------ Data provided

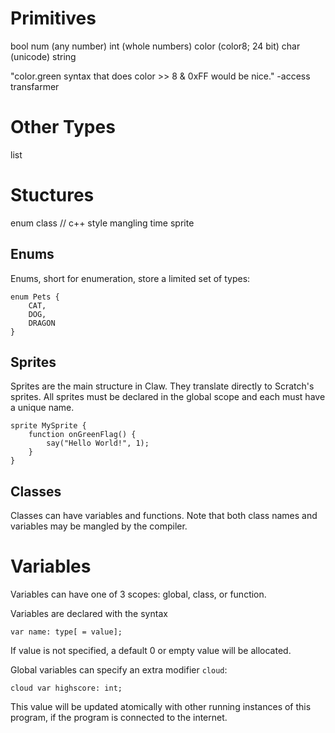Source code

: # Primitives

bool
num (any number)
int (whole numbers)
color (color8; 24 bit)
char (unicode)
string

"color.green syntax that does color >> 8 & 0xFF would be nice." -access transfarmer

# Other Types
list

# Stuctures
enum
class // c++ style mangling time
sprite

## Enums

Enums, short for enumeration, store a limited set of types:

    enum Pets {
        CAT,
        DOG,
        DRAGON
    }

## Sprites

Sprites are the main structure in Claw. They translate directly
to Scratch's sprites. All sprites must be declared in the global
scope and each must have a unique name.

    sprite MySprite {
        function onGreenFlag() {
            say("Hello World!", 1);
        }
    }

## Classes

Classes can have variables and functions. Note that both class
names and variables may be mangled by the compiler.

# Variables

Variables can have one of 3 scopes: global, class, or function.

Variables are declared with the syntax 

    var name: type[ = value];
    
If value is not specified, a default 0 or empty value will be allocated.

Global variables can specify an extra modifier `cloud`:

    cloud var highscore: int;
    
This value will be updated atomically with other running instances of this program, if the program is connected to the internet.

------------

## What is required
Reproduce every line of the listing above in which the string "with" appears.

## Answer for this exercise
Variables are declared with the syntax 
This value will be updated atomically with other running instances of this program, if the program is connected to the internet.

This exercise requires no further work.